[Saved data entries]
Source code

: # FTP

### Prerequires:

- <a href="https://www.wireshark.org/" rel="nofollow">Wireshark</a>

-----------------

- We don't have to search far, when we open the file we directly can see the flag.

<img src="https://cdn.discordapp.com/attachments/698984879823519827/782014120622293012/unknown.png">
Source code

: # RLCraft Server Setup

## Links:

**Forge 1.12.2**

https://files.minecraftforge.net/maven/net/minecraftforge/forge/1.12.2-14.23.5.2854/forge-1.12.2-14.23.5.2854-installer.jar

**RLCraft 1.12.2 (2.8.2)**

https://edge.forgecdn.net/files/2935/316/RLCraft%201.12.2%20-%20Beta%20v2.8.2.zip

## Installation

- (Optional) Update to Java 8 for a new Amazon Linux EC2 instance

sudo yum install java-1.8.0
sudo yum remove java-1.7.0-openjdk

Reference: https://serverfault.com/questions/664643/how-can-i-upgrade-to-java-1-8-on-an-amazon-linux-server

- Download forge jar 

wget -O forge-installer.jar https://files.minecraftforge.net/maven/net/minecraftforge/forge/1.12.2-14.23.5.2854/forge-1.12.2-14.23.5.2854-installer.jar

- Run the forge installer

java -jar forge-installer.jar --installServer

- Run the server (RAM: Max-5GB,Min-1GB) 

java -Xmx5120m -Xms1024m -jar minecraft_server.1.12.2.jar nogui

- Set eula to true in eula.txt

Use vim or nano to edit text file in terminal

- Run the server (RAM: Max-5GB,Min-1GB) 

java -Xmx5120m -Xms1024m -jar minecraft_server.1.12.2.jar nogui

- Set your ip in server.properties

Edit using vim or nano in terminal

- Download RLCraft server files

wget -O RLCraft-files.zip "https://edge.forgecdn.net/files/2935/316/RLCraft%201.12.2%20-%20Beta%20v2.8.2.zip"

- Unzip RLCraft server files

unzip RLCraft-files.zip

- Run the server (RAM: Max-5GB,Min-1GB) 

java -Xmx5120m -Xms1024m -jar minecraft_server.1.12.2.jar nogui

◆ **WHAT THE TASK ASKS**: Copy all the lines from the data above that hold the word "files".

◆ **YOUR RESPONSE**:
https://files.minecraftforge.net/maven/net/minecraftforge/forge/1.12.2-14.23.5.2854/forge-1.12.2-14.23.5.2854-installer.jar
https://edge.forgecdn.net/files/2935/316/RLCraft%201.12.2%20-%20Beta%20v2.8.2.zip
wget -O forge-installer.jar https://files.minecraftforge.net/maven/net/minecraftforge/forge/1.12.2-14.23.5.2854/forge-1.12.2-14.23.5.2854-installer.jar
- Download RLCraft server files
wget -O RLCraft-files.zip "https://edge.forgecdn.net/files/2935/316/RLCraft%201.12.2%20-%20Beta%20v2.8.2.zip"
- Unzip RLCraft server files
unzip RLCraft-files.zip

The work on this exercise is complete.